On Friday, the AAI 2016 meeting in Seattle started off with a review session on fast moving fields, with the first talk given by John T. Chang from the University of California on single cell technology. His talk focused on single cell approaches in immunology and on gene expression analysis in particular.
The beginning of his presentation nicely summarized the different single cell (SC) approaches available to date, as being flow cytometry analysis, CYTOF, which Garry P. Nolan gave further insights on in the second talk, and approaches such as SC gene expression analysis, which can be performed by qPCR or SC sequencing. Lately also Chromatin analysis such as ATAC experiments were performed on the SC level.
He pointed out that in difference to previous study strategies, such as marker based subset analysis, SC approaches offer the possibility of “bottom up analysis”. Meaning, that by using SC approaches such as SC sequencing for gene expression analysis we have the great possibility to analyze gene expression patterns in an unbiased way. This is in particular important in the context of very heterogenetic cell contexts. He gave a nice overview of studies published so far using SC expression analysis (also mentioning our latest published work, thanks for that). By analyzing the gene expression profiles in a Principal Component Analysis (PCA), giving you the degree of variation, or also in a hierarchical clustering, often used in combination with a heat map, one can identify cell subsets or populations based on their similarity in gene expression and different patterns compared to distinct cell populations. Further, those data can then be used as a basis to identify proper marker genes for a certain cell population, by analyzing the top upregulated genes. This can ultimately lead to the identification of new markers and refinement of so far established developmental maps. In this context, he also mentioned work done by Paul et al. (Cell 2016), where they gave an example for currently used markers (FcgR and CD34 to distinguish GMP, CMP and MEP in myeloid progenitor populations) which based on the expression profile clustering do not directly reflect the expected cell population patterns.
He ended with the recommendation of some literature for those of you being interested, I list them here again:
Kolodziejczyk, Molecular Cell 2015
Stegle, Teichmann, Nat Rev Genetics 2015
Liu and Trapnell, F1000 Research 2016
Grün and van Oudenaarden, Cell 2015
Satija and Shalek, Trends in Immunology 2014
In the discussion the following question came up: “How many cells does one need to sequence to get a robust dataset.” Correctly, the financial limitation was pointed out and that in this context, the-more-the-better holds true. Here I would like to take the opportunity to add one example. In our studies (Brennecke et al.) we applied SC seq to medullary thymic epithelial cells (mTECs) which are known be highly heterogeneous in their gene expression. mTECs express the body´s own peptides (called tissue-restricted antigens, TRAs) in a so called mosaic expression fashion, in which each self-peptide is just expressed in about 1-3 percent of the cells, in sum on the population level adding up to the complete repertoire of self-antigens being presented to developing thymocytes in the thymus. When we sequenced 203 mTECs, 95% of the previously reported TRA-coding genes were detected. This surprisingly high coverage led to the conclusion that thymocytes might capture the self-repertoire already by scanning a small proportion of the mTEC population.

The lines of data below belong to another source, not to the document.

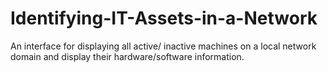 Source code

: # Identifying-IT-Assets-in-a-Network
An interface for displaying all active/ inactive machines on a local network domain and display their hardware/software  information.

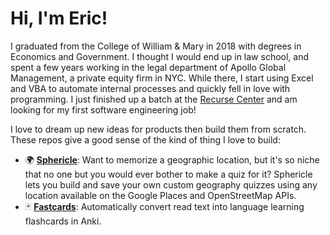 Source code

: # Hi, I'm Eric!

I graduated from the College of William & Mary in 2018 with degrees in Economics and Government. I thought I would end up in law school, and spent a few years working in the legal department of Apollo Global Management, a private equity firm in NYC. While there, I start using Excel and VBA to automate internal processes and quickly fell in love with programming. I just finished up a batch at the [Recurse Center](https://recurse.com) and am looking for my first software engineering job!

I love to dream up new ideas for products then build them from scratch. These repos give a good sense of the kind of thing I love to build:

- 🌍 [**Sphericle**](https://github.com/eric-barch/sphericle): Want to memorize a geographic location, but it's so niche that no one but you would ever bother to make a quiz for it? Sphericle lets you build and save your own custom geography quizzes using any location available on the Google Places and OpenStreetMap APIs.
- 🃏 [**Fastcards**](https://github.com/eric-barch/fastcards): Automatically convert read text into language learning flashcards in Anki.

However, in general, as mentioned by Chang, the number of cells which will be necessary to analyze in order to get a robust data set vary according to the cell context and the degree of variation that is observed.
It will be interesting to see how this technology develops and as discussed we are still facing limitations in the sensitivity of this technology and the challenges will be to establish optimized data analysis approaches to get the most out of the generated data.